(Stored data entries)
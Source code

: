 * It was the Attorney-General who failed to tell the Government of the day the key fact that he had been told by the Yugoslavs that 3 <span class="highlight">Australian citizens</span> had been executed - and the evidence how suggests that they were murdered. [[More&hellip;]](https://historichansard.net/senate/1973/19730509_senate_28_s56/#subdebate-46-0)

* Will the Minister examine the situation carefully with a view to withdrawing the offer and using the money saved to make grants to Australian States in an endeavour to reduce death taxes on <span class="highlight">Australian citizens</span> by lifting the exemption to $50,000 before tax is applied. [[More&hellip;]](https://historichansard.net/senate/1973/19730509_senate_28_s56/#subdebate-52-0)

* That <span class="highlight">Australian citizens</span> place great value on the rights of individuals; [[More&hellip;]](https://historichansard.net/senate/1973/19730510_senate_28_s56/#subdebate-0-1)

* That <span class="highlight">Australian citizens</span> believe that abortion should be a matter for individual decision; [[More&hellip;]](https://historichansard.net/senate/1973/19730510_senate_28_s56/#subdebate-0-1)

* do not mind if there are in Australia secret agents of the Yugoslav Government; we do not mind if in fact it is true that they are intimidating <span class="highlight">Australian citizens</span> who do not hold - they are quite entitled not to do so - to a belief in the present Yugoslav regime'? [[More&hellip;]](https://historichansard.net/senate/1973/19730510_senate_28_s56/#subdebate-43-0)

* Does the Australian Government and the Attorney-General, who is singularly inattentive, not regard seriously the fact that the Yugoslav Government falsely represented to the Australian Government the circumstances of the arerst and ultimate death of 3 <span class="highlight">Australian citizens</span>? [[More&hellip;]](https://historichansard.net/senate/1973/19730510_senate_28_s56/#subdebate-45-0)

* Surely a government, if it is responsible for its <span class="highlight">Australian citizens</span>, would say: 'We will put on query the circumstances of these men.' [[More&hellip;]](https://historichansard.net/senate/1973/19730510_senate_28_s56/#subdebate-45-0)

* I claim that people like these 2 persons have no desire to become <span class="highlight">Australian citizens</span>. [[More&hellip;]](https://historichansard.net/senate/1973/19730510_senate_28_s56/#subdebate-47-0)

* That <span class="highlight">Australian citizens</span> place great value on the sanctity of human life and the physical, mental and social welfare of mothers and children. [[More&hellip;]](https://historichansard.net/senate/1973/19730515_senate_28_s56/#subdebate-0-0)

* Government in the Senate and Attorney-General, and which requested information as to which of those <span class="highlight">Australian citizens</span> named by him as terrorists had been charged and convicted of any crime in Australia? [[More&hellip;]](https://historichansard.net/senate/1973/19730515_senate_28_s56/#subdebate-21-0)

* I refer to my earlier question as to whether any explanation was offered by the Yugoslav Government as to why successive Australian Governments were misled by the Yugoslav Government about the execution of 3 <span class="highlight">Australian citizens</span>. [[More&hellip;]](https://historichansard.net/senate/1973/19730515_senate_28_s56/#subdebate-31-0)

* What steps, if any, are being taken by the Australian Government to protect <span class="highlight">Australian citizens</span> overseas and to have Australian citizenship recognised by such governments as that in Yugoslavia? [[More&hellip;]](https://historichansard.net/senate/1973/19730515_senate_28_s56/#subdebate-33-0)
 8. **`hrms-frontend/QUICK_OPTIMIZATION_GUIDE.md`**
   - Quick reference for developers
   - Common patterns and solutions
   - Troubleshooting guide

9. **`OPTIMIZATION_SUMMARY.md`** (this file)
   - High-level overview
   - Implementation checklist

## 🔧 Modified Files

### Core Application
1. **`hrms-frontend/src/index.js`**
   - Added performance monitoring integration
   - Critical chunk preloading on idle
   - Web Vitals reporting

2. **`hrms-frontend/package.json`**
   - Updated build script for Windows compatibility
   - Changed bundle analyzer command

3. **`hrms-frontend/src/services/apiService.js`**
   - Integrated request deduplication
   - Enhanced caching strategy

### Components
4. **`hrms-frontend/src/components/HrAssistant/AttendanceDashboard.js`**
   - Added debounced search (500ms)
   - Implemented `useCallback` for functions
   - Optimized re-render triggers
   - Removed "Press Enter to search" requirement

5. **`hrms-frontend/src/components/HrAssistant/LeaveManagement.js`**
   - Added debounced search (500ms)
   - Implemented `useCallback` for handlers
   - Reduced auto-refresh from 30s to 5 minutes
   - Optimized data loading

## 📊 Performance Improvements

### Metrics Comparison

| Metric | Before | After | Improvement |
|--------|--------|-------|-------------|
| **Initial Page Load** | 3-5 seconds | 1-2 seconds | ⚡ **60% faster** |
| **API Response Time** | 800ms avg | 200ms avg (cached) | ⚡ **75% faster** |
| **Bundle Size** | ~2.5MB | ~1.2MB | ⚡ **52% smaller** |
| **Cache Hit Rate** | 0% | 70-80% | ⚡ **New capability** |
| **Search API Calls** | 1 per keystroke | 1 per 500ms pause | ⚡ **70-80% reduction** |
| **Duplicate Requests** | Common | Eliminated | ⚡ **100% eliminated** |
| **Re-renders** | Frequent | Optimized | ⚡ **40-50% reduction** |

**WHAT TO PRODUCE**. Could you output each line above exactly as it was given?

**EXERCISE OUTPUT**.
Source code

: * It was the Attorney-General who failed to tell the Government of the day the key fact that he had been told by the Yugoslavs that 3 <span class="highlight">Australian citizens</span> had been executed - and the evidence how suggests that they were murdered. [[More&hellip;]](https://historichansard.net/senate/1973/19730509_senate_28_s56/#subdebate-46-0)

* Will the Minister examine the situation carefully with a view to withdrawing the offer and using the money saved to make grants to Australian States in an endeavour to reduce death taxes on <span class="highlight">Australian citizens</span> by lifting the exemption to $50,000 before tax is applied. [[More&hellip;]](https://historichansard.net/senate/1973/19730509_senate_28_s56/#subdebate-52-0)

* That <span class="highlight">Australian citizens</span> place great value on the rights of individuals; [[More&hellip;]](https://historichansard.net/senate/1973/19730510_senate_28_s56/#subdebate-0-1)

* That <span class="highlight">Australian citizens</span> believe that abortion should be a matter for individual decision; [[More&hellip;]](https://historichansard.net/senate/1973/19730510_senate_28_s56/#subdebate-0-1)

* do not mind if there are in Australia secret agents of the Yugoslav Government; we do not mind if in fact it is true that they are intimidating <span class="highlight">Australian citizens</span> who do not hold - they are quite entitled not to do so - to a belief in the present Yugoslav regime'? [[More&hellip;]](https://historichansard.net/senate/1973/19730510_senate_28_s56/#subdebate-43-0)

* Does the Australian Government and the Attorney-General, who is singularly inattentive, not regard seriously the fact that the Yugoslav Government falsely represented to the Australian Government the circumstances of the arerst and ultimate death of 3 <span class="highlight">Australian citizens</span>? [[More&hellip;]](https://historichansard.net/senate/1973/19730510_senate_28_s56/#subdebate-45-0)

* Surely a government, if it is responsible for its <span class="highlight">Australian citizens</span>, would say: 'We will put on query the circumstances of these men.' [[More&hellip;]](https://historichansard.net/senate/1973/19730510_senate_28_s56/#subdebate-45-0)

* I claim that people like these 2 persons have no desire to become <span class="highlight">Australian citizens</span>. [[More&hellip;]](https://historichansard.net/senate/1973/19730510_senate_28_s56/#subdebate-47-0)

* That <span class="highlight">Australian citizens</span> place great value on the sanctity of human life and the physical, mental and social welfare of mothers and children. [[More&hellip;]](https://historichansard.net/senate/1973/19730515_senate_28_s56/#subdebate-0-0)

* Government in the Senate and Attorney-General, and which requested information as to which of those <span class="highlight">Australian citizens</span> named by him as terrorists had been charged and convicted of any crime in Australia? [[More&hellip;]](https://historichansard.net/senate/1973/19730515_senate_28_s56/#subdebate-21-0)

* I refer to my earlier question as to whether any explanation was offered by the Yugoslav Government as to why successive Australian Governments were misled by the Yugoslav Government about the execution of 3 <span class="highlight">Australian citizens</span>. [[More&hellip;]](https://historichansard.net/senate/1973/19730515_senate_28_s56/#subdebate-31-0)

* What steps, if any, are being taken by the Australian Government to protect <span class="highlight">Australian citizens</span> overseas and to have Australian citizenship recognised by such governments as that in Yugoslavia? [[More&hellip;]](https://historichansard.net/senate/1973/19730515_senate_28_s56/#subdebate-33-0)
 8. **`hrms-frontend/QUICK_OPTIMIZATION_GUIDE.md`**
   - Quick reference for developers
   - Common patterns and solutions
   - Troubleshooting guide

9. **`OPTIMIZATION_SUMMARY.md`** (this file)
   - High-level overview
   - Implementation checklist

## 🔧 Modified Files

### Core Application
1. **`hrms-frontend/src/index.js`**
   - Added performance monitoring integration
   - Critical chunk preloading on idle
   - Web Vitals reporting

2. **`hrms-frontend/package.json`**
   - Updated build script for Windows compatibility
   - Changed bundle analyzer command

3. **`hrms-frontend/src/services/apiService.js`**
   - Integrated request deduplication
   - Enhanced caching strategy

### Components
4. **`hrms-frontend/src/components/HrAssistant/AttendanceDashboard.js`**
   - Added debounced search (500ms)
   - Implemented `useCallback` for functions
   - Optimized re-render triggers
   - Removed "Press Enter to search" requirement

5. **`hrms-frontend/src/components/HrAssistant/LeaveManagement.js`**
   - Added debounced search (500ms)
   - Implemented `useCallback` for handlers
   - Reduced auto-refresh from 30s to 5 minutes
   - Optimized data loading

## 📊 Performance Improvements

### Metrics Comparison

| Metric | Before | After | Improvement |
|--------|--------|-------|-------------|
| **Initial Page Load** | 3-5 seconds | 1-2 seconds | ⚡ **60% faster** |
| **API Response Time** | 800ms avg | 200ms avg (cached) | ⚡ **75% faster** |
| **Bundle Size** | ~2.5MB | ~1.2MB | ⚡ **52% smaller** |
| **Cache Hit Rate** | 0% | 70-80% | ⚡ **New capability** |
| **Search API Calls** | 1 per keystroke | 1 per 500ms pause | ⚡ **70-80% reduction** |
| **Duplicate Requests** | Common | Eliminated | ⚡ **100% eliminated** |
| **Re-renders** | Frequent | Optimized | ⚡ **40-50% reduction** |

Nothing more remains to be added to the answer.